Drama movies had the highest frequency counts and it was the most distributed genre across the combinations.

#### Which genres have the highest correlation between budget and market success?

To find the most expensive movies based on production budget, I sort my production budget in descending order and checked for the top 100.

In [None]:
top_expensive_genre = final_data.sort_values(by=['production_budget'], ascending=False,).head(100)

In [None]:
genres_in_top_expensive_movies = dict(top_expensive_genre['genres'].str.split(',', expand=True).stack().value_counts())

wordcloud = WordCloud(width = 1000, height = 500,
                     collocations = False, 
                      ).generate_from_frequencies(genres_in_top_expensive_movies)

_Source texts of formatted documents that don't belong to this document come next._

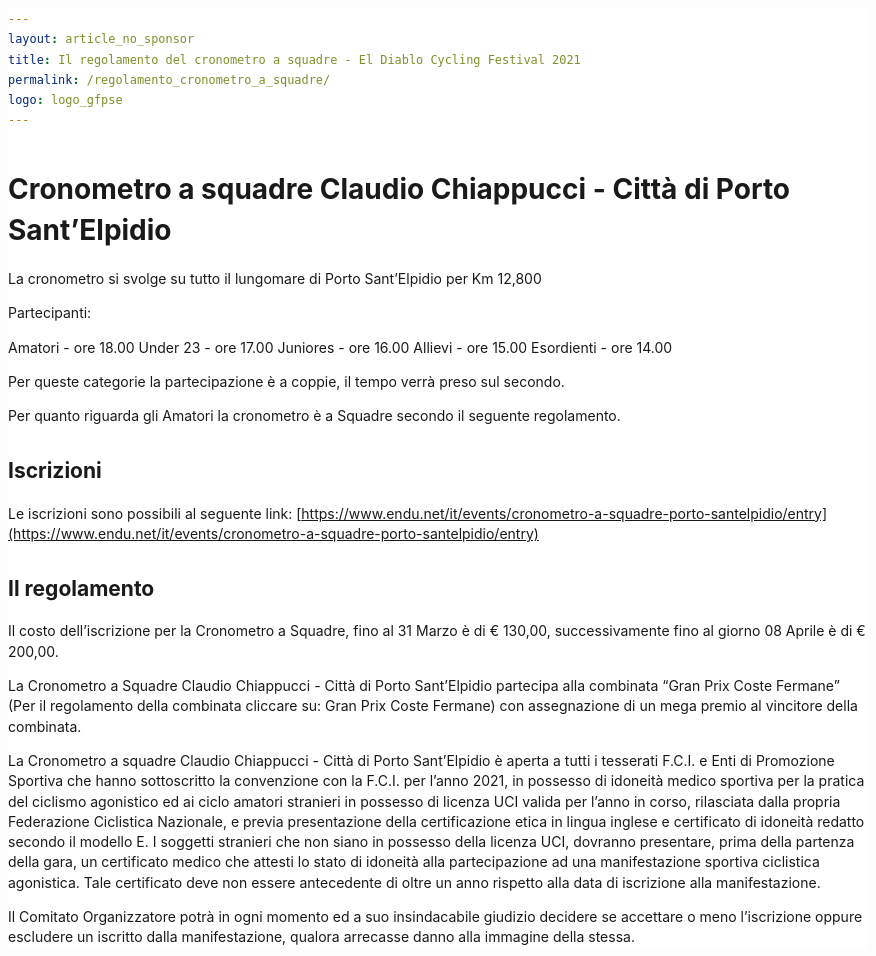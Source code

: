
 ```yaml
---
layout: article_no_sponsor
title: Il regolamento del cronometro a squadre - El Diablo Cycling Festival 2021
permalink: /regolamento_cronometro_a_squadre/
logo: logo_gfpse
---
```


# Cronometro a squadre Claudio Chiappucci - Città di Porto Sant’Elpidio

La cronometro si svolge su tutto il  lungomare di Porto Sant’Elpidio per Km 12,800

Partecipanti:

Amatori - ore 18.00
Under 23 - ore 17.00
Juniores - ore 16.00
Allievi - ore 15.00
Esordienti - ore 14.00

Per queste categorie la partecipazione è a coppie, il tempo verrà preso sul secondo.

Per quanto riguarda gli Amatori la cronometro è a Squadre secondo il seguente regolamento.

## Iscrizioni

Le iscrizioni sono possibili al seguente link: [https://www.endu.net/it/events/cronometro-a-squadre-porto-santelpidio/entry](https://www.endu.net/it/events/cronometro-a-squadre-porto-santelpidio/entry)
## Il regolamento

Il costo dell’iscrizione per la Cronometro a Squadre, fino  al 31 Marzo è di € 130,00, successivamente fino al giorno 08 Aprile è di € 200,00.

La Cronometro a Squadre Claudio Chiappucci - Città di Porto Sant’Elpidio partecipa alla combinata “Gran Prix Coste Fermane” (Per il regolamento della combinata cliccare su: Gran Prix Coste Fermane) con assegnazione di un mega premio al vincitore della combinata.

La Cronometro a squadre Claudio Chiappucci - Città di Porto Sant’Elpidio è aperta a tutti i tesserati F.C.I. e Enti di Promozione Sportiva che hanno sottoscritto la convenzione con la F.C.I. per l’anno 2021, in possesso di idoneità medico sportiva per la pratica del ciclismo agonistico ed ai ciclo amatori stranieri in possesso di licenza UCI valida per l’anno in corso, rilasciata dalla propria Federazione Ciclistica Nazionale, e previa presentazione della certificazione etica in lingua inglese e certificato di idoneità redatto secondo il modello E. I soggetti stranieri che non siano in possesso della licenza UCI, dovranno presentare, prima della partenza della gara, un certificato medico che attesti lo stato di idoneità alla partecipazione ad una manifestazione sportiva ciclistica agonistica. Tale certificato deve non essere antecedente di oltre un anno rispetto alla data di iscrizione alla manifestazione.

Il Comitato Organizzatore potrà in ogni momento ed a suo insindacabile giudizio decidere se accettare o meno l’iscrizione oppure escludere un iscritto dalla manifestazione, qualora arrecasse danno alla immagine della stessa.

plt.figure(figsize=(15,8))
plt.imshow(wordcloud);

This indicates, top perfoming genres are also the top expensive movies to produce.This means that in  majority of the cases, a larger budget has also resulted in a higher domestic box office gross.

Since most of the movies in the dataset have multiple Genres, I decided to split each of them to have a count plot and see how they are distributed.
From the value counts of the genres, drama had the highest value count while news had the least count.

### 4.0.3 Runtime Analysis.

In [None]:
fig, ax = plt.subplots(figsize=(12, 8))
sns.countplot(data=data['runtime_minutes'], x=data['year'])
ax.set_xticklabels(ax.get_xticklabels(), rotation=45, horizontalalignment='right')
plt.show()

From, this its seen that most movies averaged a runtime of 100 minutes.